* **Extracted entries**
= Beginning of Section =

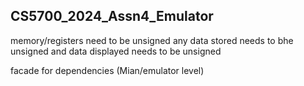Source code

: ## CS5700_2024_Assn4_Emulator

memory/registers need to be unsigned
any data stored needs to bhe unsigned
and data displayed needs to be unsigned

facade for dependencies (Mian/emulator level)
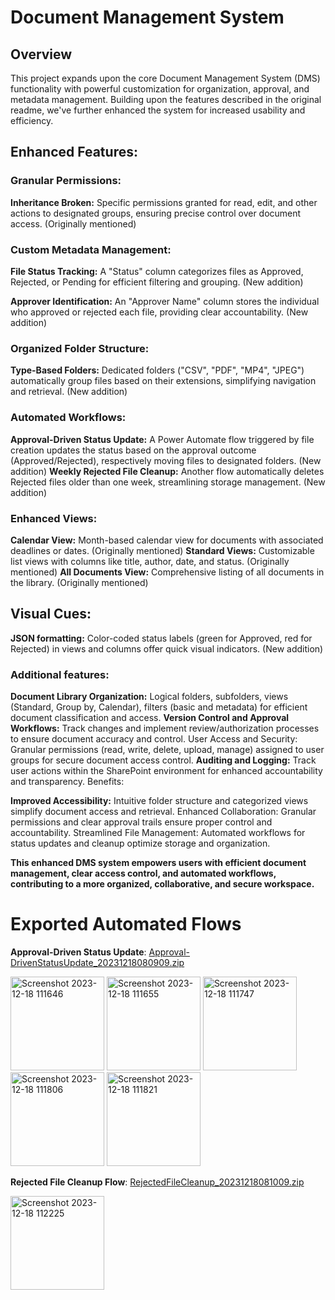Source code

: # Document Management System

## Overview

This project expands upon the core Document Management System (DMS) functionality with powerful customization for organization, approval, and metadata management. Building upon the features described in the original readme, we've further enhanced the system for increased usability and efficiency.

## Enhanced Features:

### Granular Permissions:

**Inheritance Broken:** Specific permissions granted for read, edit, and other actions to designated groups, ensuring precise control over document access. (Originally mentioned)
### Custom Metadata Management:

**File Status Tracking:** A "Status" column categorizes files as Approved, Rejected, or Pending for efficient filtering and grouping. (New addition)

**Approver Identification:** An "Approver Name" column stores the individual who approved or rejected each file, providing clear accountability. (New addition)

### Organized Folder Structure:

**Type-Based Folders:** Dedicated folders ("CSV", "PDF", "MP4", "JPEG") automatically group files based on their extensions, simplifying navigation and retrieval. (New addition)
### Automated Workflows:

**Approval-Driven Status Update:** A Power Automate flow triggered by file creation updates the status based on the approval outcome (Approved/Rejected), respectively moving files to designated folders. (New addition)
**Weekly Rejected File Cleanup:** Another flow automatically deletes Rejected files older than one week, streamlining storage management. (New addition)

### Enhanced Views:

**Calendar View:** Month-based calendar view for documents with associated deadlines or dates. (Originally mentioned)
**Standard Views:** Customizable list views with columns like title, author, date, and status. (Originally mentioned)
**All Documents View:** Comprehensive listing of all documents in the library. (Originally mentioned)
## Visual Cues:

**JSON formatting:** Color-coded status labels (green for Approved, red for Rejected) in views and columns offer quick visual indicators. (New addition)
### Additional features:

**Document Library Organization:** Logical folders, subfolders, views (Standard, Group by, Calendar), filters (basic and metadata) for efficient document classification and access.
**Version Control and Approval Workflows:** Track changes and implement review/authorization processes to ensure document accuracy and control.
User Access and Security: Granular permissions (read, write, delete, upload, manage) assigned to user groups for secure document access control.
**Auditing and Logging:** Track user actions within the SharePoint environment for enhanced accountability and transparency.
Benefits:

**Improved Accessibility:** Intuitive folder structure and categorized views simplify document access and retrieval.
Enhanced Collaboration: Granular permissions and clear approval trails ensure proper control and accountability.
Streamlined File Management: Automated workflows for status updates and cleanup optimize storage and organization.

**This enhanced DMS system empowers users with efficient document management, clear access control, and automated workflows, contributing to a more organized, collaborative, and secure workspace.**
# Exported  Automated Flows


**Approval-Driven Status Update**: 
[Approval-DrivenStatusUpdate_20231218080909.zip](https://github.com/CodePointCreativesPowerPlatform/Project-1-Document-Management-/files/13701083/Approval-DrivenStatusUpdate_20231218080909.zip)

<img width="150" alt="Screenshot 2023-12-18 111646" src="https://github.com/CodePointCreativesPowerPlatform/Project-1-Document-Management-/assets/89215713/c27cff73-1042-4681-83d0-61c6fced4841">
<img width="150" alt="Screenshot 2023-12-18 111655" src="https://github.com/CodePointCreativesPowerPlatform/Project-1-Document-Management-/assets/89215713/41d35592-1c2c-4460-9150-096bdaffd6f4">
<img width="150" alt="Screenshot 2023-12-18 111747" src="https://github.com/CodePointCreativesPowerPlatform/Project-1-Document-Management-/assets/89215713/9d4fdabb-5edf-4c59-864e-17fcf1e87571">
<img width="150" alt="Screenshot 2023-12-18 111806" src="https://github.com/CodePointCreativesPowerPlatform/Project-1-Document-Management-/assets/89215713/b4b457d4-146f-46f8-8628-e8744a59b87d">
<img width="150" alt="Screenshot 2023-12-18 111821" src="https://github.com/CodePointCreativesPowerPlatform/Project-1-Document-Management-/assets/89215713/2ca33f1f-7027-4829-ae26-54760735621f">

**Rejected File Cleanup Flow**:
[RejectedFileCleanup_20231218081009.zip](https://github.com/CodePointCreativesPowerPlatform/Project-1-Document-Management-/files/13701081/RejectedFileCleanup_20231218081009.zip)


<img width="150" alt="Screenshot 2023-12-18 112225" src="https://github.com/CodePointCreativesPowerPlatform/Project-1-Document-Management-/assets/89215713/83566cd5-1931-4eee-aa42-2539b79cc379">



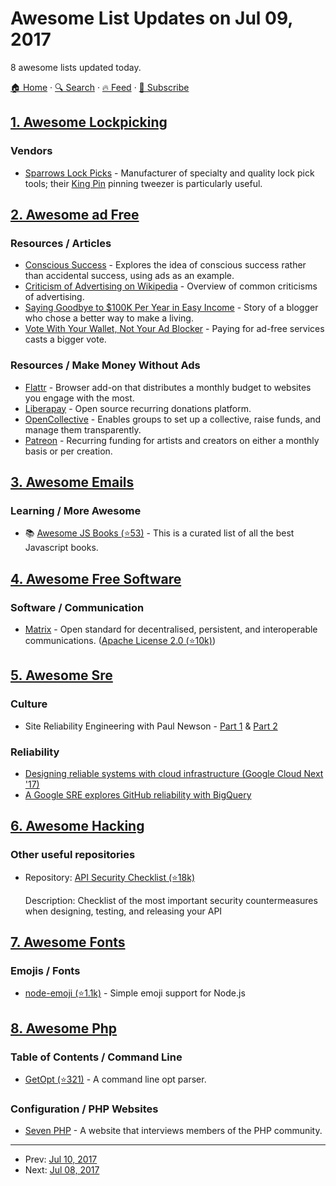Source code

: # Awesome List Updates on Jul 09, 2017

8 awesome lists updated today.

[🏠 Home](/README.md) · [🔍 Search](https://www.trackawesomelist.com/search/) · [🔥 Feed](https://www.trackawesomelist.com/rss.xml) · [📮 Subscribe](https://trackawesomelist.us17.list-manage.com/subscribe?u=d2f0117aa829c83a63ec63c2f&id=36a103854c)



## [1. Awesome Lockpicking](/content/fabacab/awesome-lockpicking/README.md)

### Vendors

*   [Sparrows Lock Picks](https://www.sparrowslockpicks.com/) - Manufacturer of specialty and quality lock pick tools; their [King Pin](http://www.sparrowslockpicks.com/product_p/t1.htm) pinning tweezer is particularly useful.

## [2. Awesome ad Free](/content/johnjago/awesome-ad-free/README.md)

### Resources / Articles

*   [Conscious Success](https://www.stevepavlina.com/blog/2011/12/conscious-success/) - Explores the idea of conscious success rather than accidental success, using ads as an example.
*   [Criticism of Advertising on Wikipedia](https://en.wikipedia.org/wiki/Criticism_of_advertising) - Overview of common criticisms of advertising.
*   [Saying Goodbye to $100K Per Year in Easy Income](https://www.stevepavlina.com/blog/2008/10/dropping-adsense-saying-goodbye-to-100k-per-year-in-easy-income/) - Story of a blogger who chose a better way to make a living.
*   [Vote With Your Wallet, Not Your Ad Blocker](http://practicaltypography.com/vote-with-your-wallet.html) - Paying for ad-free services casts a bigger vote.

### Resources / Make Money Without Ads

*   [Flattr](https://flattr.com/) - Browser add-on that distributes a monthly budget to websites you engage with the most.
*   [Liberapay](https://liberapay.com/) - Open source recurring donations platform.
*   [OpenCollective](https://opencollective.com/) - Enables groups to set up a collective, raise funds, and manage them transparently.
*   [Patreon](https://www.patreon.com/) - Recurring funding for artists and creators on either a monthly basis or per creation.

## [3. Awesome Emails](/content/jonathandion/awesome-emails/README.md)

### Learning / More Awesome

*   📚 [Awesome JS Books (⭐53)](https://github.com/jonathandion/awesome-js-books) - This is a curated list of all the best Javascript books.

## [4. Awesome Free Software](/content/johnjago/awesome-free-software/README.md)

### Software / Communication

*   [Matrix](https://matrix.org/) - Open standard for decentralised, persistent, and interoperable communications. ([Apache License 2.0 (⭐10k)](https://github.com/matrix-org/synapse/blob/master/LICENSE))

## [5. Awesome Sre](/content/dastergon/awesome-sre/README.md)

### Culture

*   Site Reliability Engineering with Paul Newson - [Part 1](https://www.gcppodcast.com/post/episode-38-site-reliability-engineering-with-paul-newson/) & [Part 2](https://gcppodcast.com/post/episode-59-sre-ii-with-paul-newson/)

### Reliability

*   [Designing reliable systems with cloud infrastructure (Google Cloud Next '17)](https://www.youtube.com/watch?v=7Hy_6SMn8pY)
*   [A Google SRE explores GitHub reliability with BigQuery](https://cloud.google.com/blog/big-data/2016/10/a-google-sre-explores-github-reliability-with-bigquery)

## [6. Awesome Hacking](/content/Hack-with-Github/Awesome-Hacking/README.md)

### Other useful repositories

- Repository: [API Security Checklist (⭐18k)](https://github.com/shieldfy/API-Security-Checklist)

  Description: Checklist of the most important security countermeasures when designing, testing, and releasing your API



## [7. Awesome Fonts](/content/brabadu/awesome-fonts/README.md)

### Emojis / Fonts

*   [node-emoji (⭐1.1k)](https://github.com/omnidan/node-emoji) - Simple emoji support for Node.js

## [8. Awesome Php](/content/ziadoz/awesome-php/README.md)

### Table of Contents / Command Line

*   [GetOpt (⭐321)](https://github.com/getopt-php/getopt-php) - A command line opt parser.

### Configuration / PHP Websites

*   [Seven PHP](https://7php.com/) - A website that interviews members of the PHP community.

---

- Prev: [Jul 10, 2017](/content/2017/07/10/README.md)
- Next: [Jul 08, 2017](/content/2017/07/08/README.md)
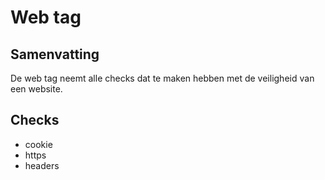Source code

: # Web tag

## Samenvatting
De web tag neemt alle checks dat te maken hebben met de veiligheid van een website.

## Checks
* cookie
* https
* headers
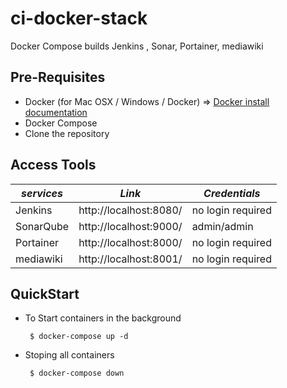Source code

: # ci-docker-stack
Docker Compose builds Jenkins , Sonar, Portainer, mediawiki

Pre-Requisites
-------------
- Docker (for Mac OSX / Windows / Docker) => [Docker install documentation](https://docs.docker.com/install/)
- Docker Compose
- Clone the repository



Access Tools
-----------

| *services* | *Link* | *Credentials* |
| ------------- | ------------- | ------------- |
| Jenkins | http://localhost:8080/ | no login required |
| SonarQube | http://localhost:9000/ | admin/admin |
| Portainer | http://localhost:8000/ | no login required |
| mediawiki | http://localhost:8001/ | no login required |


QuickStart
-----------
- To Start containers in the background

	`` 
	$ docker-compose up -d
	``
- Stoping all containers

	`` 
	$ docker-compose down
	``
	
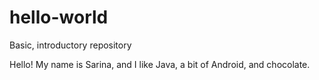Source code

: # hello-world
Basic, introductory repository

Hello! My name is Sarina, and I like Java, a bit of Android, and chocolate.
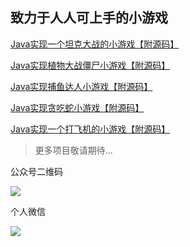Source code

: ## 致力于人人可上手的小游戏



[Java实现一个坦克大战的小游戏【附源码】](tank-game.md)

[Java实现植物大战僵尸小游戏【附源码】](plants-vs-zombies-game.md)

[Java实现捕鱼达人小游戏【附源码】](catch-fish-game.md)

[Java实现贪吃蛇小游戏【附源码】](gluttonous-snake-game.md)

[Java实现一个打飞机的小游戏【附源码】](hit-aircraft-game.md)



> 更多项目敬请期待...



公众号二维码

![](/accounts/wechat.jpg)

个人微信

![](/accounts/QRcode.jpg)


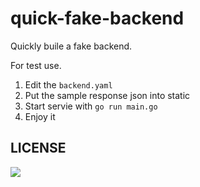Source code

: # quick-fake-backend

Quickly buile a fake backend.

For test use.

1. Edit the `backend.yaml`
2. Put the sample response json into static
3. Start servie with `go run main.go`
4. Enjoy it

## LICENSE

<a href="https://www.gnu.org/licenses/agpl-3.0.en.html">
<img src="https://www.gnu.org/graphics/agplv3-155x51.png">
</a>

= End of Section =

* **Work to complete**
Quote, exactly and only, the lines from the first line of the data above through the line containing "grouping. (New addition)". The pictures do not belong in it.

* **Solution to this task**
Source code

: ## CS5700_2024_Assn4_Emulator

memory/registers need to be unsigned
any data stored needs to bhe unsigned
and data displayed needs to be unsigned

facade for dependencies (Mian/emulator level)
Source code

: # Document Management System

## Overview

This project expands upon the core Document Management System (DMS) functionality with powerful customization for organization, approval, and metadata management. Building upon the features described in the original readme, we've further enhanced the system for increased usability and efficiency.

## Enhanced Features:

### Granular Permissions:

**Inheritance Broken:** Specific permissions granted for read, edit, and other actions to designated groups, ensuring precise control over document access. (Originally mentioned)
### Custom Metadata Management:

**File Status Tracking:** A "Status" column categorizes files as Approved, Rejected, or Pending for efficient filtering and grouping. (New addition)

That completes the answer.